_EXERCISE_.
Set every entry down again exactly, excluding any pictures.

[RECORDS SHOWN Boundary: Start]

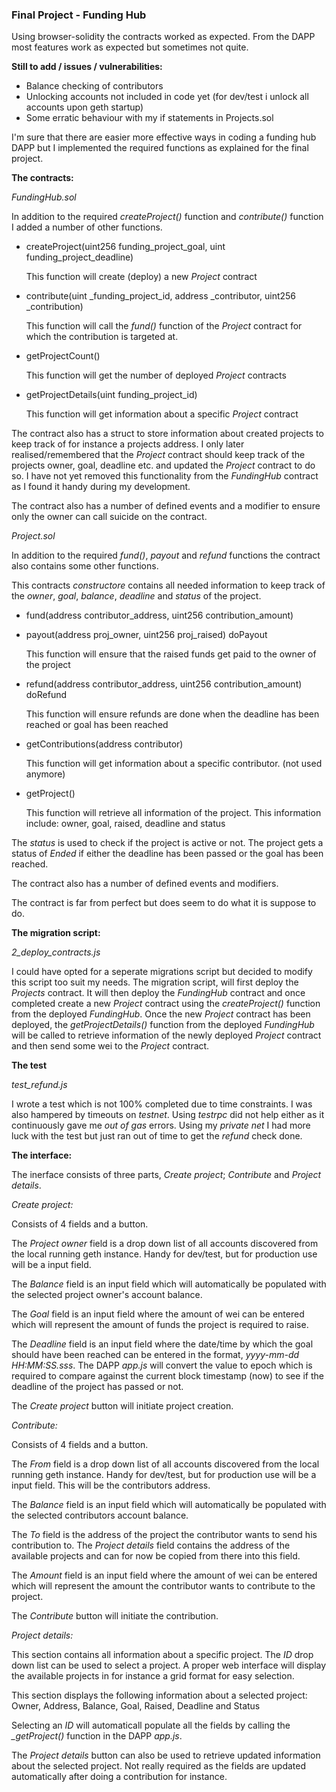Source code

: ### Final Project - Funding Hub

Using browser-solidity the contracts worked as expected. From the DAPP most features work as expected but sometimes not quite. 

**Still to add / issues / vulnerabilities:**
- Balance checking of contributors
- Unlocking accounts not included in code yet (for dev/test i unlock all accounts upon geth startup)
- Some erratic behaviour with my if statements in Projects.sol

I'm sure that there are easier more effective ways in coding a funding hub DAPP but I implemented the required functions as explained for the final project.

**The contracts:**

*FundingHub.sol*

In addition to the required *createProject()* function and *contribute()* function I added a number of other functions.
* createProject(uint256 funding_project_goal, uint funding_project_deadline)
	
  This function will create (deploy) a new *Project* contract 
* contribute(uint _funding_project_id, address _contributor, uint256 _contribution)
  
  This function will call the *fund()* function of the *Project* contract for which the contribution is targeted at.
* getProjectCount()

  This function will get the number of deployed *Project* contracts
* getProjectDetails(uint funding_project_id)

  This function will get information about a specific *Project* contract

The contract also has a struct to store information about created projects to keep track of for instance a projects address. I only later realised/remembered that the *Project* contract should keep track of the projects owner, goal, deadline etc. and updated the *Project* contract to do so. I have not yet removed this functionality from the *FundingHub* contract as I found it handy during my development.

The contract also has a number of defined events and a modifier to ensure only the owner can call suicide on the contract.


*Project.sol*

In addition to the required *fund()*, *payout* and *refund* functions the contract also contains some other functions.

This contracts *constructore* contains all needed information to keep track of the *owner*, *goal*, *balance*, *deadline* and *status* of the project.

* fund(address contributor_address, uint256 contribution_amount)

* payout(address proj_owner, uint256 proj_raised) doPayout

  This function will ensure that the raised funds get paid to the owner of the project
* refund(address contributor_address, uint256 contribution_amount) doRefund

  This function will ensure refunds are done when the deadline has been reached or goal has been reached
* getContributions(address contributor)

  This function will get information about a specific contributor. (not used anymore)
* getProject()

  This function will retrieve all information of the project. This information include: owner, goal, raised, deadline and status

The *status* is used to check if the project is active or not. The project gets a status of *Ended* if either the deadline has been passed or the goal has been reached.

The contract also has a number of defined events and modifiers.

The contract is far from perfect but does seem to do what it is suppose to do.

**The migration script:**

*2_deploy_contracts.js*

I could have opted for a seperate migrations script but decided to modify this script too suit my needs. The migration script, will first deploy the *Projects* contract. It will then deploy the *FundingHub* contract and once completed create a new *Project* contract using the *createProject()* function from the deployed *FundingHub*. Once the new *Project* contract has been deployed, the *getProjectDetails()* function from the deployed *FundingHub* will be called to retrieve information of the newly deployed *Project* contract and then send some wei to the *Project* contract.

**The test**

*test_refund.js*

I wrote a test which is not 100% completed due to time constraints. I was also hampered by timeouts on *testnet*. Using *testrpc* did not help either as it continuously gave me *out of gas* errors. Using my *private net* I had more luck with the test but just ran out of time to get the *refund* check done.

**The interface:**

The inerface consists of three parts, *Create project*; *Contribute* and *Project details*.

*Create project:*

Consists of 4 fields and a button.

The *Project owner* field is a drop down list of all accounts discovered from the local running geth instance. Handy for dev/test, but for production use will be a input field.

The *Balance* field is an input field which will automatically be populated with the selected project owner's account balance.

The *Goal* field is an input field where the amount of wei can be entered which will represent the amount of funds the project is required to raise.

The *Deadline* field is an input field where the date/time by which the goal should have been reached can be entered in the format, *yyyy-mm-dd HH:MM:SS.sss*. The DAPP *app.js* will convert the value to epoch which is required to compare against the current block timestamp (now) to see if the deadline of the project has passed or not.

The *Create project* button will initiate project creation.


*Contribute:*

Consists of 4 fields and a button.

The *From* field is a drop down list of all accounts discovered from the local running geth instance. Handy for dev/test, but for production use will be a input field. This will be the contributors address.

The *Balance* field is an input field which will automatically be populated with the selected contributors account balance.

The *To* field is the address of the project the contributor wants to send his contribution to. The *Project details* field contains the address of the available projects and can for now be copied from there into this field.

The *Amount* field is an input field where the amount of wei can be entered which will represent the amount the contributor wants to contribute to the project.

The *Contribute* button will initiate the contribution.


*Project details:*

This section contains all information about a specific project. The *ID* drop down list can be used to select a project. A proper web interface will display the available projects in for instance a grid format for easy selection. 

This section displays the following information about a selected project:
Owner, Address, Balance, Goal, Raised, Deadline and Status

Selecting an *ID* will automaticall populate all the fields by calling the *_getProject()* function in the DAPP *app.js*.

The *Project details* button can also be used to retrieve updated information about the selected project. Not really required as the fields are updated automatically after doing a contribution for instance.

[RECORDS SHOWN Boundary: End]

_TASK RESULT_.
Source code

: ### Final Project - Funding Hub

Using browser-solidity the contracts worked as expected. From the DAPP most features work as expected but sometimes not quite. 

**Still to add / issues / vulnerabilities:**
- Balance checking of contributors
- Unlocking accounts not included in code yet (for dev/test i unlock all accounts upon geth startup)
- Some erratic behaviour with my if statements in Projects.sol

I'm sure that there are easier more effective ways in coding a funding hub DAPP but I implemented the required functions as explained for the final project.

**The contracts:**

*FundingHub.sol*

In addition to the required *createProject()* function and *contribute()* function I added a number of other functions.
* createProject(uint256 funding_project_goal, uint funding_project_deadline)
	
  This function will create (deploy) a new *Project* contract 
* contribute(uint _funding_project_id, address _contributor, uint256 _contribution)
  
  This function will call the *fund()* function of the *Project* contract for which the contribution is targeted at.
* getProjectCount()

  This function will get the number of deployed *Project* contracts
* getProjectDetails(uint funding_project_id)

  This function will get information about a specific *Project* contract

The contract also has a struct to store information about created projects to keep track of for instance a projects address. I only later realised/remembered that the *Project* contract should keep track of the projects owner, goal, deadline etc. and updated the *Project* contract to do so. I have not yet removed this functionality from the *FundingHub* contract as I found it handy during my development.

The contract also has a number of defined events and a modifier to ensure only the owner can call suicide on the contract.


*Project.sol*

In addition to the required *fund()*, *payout* and *refund* functions the contract also contains some other functions.

This contracts *constructore* contains all needed information to keep track of the *owner*, *goal*, *balance*, *deadline* and *status* of the project.

* fund(address contributor_address, uint256 contribution_amount)

* payout(address proj_owner, uint256 proj_raised) doPayout

  This function will ensure that the raised funds get paid to the owner of the project
* refund(address contributor_address, uint256 contribution_amount) doRefund

  This function will ensure refunds are done when the deadline has been reached or goal has been reached
* getContributions(address contributor)

  This function will get information about a specific contributor. (not used anymore)
* getProject()

  This function will retrieve all information of the project. This information include: owner, goal, raised, deadline and status

The *status* is used to check if the project is active or not. The project gets a status of *Ended* if either the deadline has been passed or the goal has been reached.

The contract also has a number of defined events and modifiers.

The contract is far from perfect but does seem to do what it is suppose to do.

**The migration script:**

*2_deploy_contracts.js*

I could have opted for a seperate migrations script but decided to modify this script too suit my needs. The migration script, will first deploy the *Projects* contract. It will then deploy the *FundingHub* contract and once completed create a new *Project* contract using the *createProject()* function from the deployed *FundingHub*. Once the new *Project* contract has been deployed, the *getProjectDetails()* function from the deployed *FundingHub* will be called to retrieve information of the newly deployed *Project* contract and then send some wei to the *Project* contract.

**The test**

*test_refund.js*

I wrote a test which is not 100% completed due to time constraints. I was also hampered by timeouts on *testnet*. Using *testrpc* did not help either as it continuously gave me *out of gas* errors. Using my *private net* I had more luck with the test but just ran out of time to get the *refund* check done.

**The interface:**

The inerface consists of three parts, *Create project*; *Contribute* and *Project details*.

*Create project:*

Consists of 4 fields and a button.

The *Project owner* field is a drop down list of all accounts discovered from the local running geth instance. Handy for dev/test, but for production use will be a input field.

The *Balance* field is an input field which will automatically be populated with the selected project owner's account balance.

The *Goal* field is an input field where the amount of wei can be entered which will represent the amount of funds the project is required to raise.

The *Deadline* field is an input field where the date/time by which the goal should have been reached can be entered in the format, *yyyy-mm-dd HH:MM:SS.sss*. The DAPP *app.js* will convert the value to epoch which is required to compare against the current block timestamp (now) to see if the deadline of the project has passed or not.

The *Create project* button will initiate project creation.


*Contribute:*

Consists of 4 fields and a button.

The *From* field is a drop down list of all accounts discovered from the local running geth instance. Handy for dev/test, but for production use will be a input field. This will be the contributors address.

The *Balance* field is an input field which will automatically be populated with the selected contributors account balance.

The *To* field is the address of the project the contributor wants to send his contribution to. The *Project details* field contains the address of the available projects and can for now be copied from there into this field.

The *Amount* field is an input field where the amount of wei can be entered which will represent the amount the contributor wants to contribute to the project.

The *Contribute* button will initiate the contribution.


*Project details:*

This section contains all information about a specific project. The *ID* drop down list can be used to select a project. A proper web interface will display the available projects in for instance a grid format for easy selection. 

This section displays the following information about a selected project:
Owner, Address, Balance, Goal, Raised, Deadline and Status

Selecting an *ID* will automaticall populate all the fields by calling the *_getProject()* function in the DAPP *app.js*.

The *Project details* button can also be used to retrieve updated information about the selected project. Not really required as the fields are updated automatically after doing a contribution for instance.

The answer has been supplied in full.